[Exercise goal] Track down each line below containing the string "some" and copy it.

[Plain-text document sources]
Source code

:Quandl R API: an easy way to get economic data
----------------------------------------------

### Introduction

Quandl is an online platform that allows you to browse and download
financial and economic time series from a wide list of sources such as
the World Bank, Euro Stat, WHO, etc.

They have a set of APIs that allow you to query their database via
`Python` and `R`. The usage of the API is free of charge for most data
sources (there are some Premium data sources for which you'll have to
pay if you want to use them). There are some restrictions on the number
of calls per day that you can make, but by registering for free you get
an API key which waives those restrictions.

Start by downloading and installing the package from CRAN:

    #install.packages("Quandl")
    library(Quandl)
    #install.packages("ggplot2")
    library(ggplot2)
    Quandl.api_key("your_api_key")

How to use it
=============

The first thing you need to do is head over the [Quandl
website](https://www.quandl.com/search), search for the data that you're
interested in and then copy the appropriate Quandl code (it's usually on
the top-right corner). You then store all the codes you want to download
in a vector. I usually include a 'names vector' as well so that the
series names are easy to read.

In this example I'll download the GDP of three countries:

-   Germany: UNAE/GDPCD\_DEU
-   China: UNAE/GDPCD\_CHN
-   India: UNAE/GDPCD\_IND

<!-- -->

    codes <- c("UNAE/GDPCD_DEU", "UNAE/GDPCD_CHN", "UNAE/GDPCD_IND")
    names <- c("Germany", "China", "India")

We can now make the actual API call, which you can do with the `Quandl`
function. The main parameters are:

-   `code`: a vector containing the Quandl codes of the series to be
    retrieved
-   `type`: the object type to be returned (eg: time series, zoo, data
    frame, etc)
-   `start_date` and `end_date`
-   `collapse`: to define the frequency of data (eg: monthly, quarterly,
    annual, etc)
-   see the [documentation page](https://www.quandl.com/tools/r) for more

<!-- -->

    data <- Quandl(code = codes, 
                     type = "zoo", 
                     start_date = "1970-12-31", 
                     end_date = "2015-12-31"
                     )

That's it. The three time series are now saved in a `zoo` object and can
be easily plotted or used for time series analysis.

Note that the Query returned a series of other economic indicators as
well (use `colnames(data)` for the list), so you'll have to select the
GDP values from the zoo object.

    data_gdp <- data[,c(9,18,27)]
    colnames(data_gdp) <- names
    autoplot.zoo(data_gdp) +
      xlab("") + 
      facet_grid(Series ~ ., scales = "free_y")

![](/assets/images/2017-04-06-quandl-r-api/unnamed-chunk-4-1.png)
...
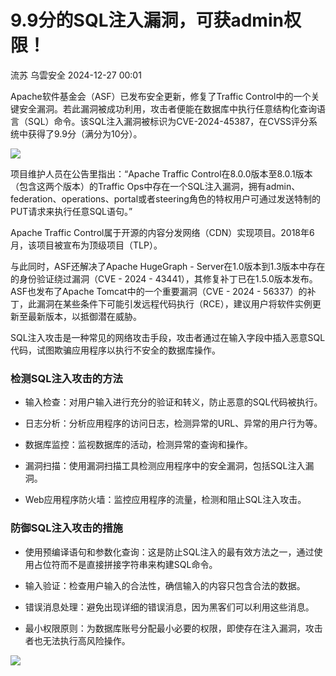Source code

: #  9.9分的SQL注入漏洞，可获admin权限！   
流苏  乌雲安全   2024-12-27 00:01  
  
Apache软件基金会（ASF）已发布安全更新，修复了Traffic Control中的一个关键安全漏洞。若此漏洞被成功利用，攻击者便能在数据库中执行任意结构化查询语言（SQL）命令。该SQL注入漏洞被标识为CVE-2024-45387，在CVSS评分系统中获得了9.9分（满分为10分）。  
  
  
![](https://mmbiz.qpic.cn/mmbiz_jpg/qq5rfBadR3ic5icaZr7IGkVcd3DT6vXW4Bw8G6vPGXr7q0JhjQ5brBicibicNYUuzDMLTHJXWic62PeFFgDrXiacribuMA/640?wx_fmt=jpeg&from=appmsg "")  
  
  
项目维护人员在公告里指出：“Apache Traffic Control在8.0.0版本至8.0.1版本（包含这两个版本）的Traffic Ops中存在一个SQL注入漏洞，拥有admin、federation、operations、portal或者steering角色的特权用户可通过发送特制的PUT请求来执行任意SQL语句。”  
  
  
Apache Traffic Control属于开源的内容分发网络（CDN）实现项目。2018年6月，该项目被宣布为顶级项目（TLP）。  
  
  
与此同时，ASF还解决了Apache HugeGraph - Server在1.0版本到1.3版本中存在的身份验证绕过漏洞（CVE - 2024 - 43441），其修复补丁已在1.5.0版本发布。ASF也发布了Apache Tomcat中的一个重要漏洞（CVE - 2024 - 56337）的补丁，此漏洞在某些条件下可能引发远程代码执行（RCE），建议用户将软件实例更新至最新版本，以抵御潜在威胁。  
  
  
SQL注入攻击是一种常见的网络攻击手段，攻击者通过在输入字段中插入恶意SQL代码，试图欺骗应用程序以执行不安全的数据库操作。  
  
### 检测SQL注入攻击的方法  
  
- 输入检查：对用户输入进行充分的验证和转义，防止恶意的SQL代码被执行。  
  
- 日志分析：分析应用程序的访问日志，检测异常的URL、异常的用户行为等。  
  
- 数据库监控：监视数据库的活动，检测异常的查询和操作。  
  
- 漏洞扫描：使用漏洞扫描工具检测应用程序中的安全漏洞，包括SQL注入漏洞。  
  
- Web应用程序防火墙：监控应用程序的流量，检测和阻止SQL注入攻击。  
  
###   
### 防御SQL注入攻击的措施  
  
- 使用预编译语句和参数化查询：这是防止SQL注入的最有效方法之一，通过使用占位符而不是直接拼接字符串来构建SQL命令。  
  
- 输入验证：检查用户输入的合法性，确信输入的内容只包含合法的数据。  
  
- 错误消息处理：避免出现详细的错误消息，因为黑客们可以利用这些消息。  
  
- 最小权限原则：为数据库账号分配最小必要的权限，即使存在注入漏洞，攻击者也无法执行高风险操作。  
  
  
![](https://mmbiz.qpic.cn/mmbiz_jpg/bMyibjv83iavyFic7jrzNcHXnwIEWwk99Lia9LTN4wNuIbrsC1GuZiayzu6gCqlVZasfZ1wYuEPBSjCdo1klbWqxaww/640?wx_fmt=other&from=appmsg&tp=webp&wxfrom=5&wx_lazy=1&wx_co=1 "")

[Answer to this task]
sources (there are some Premium data sources for which you'll have to
pay if you want to use them). There are some restrictions on the number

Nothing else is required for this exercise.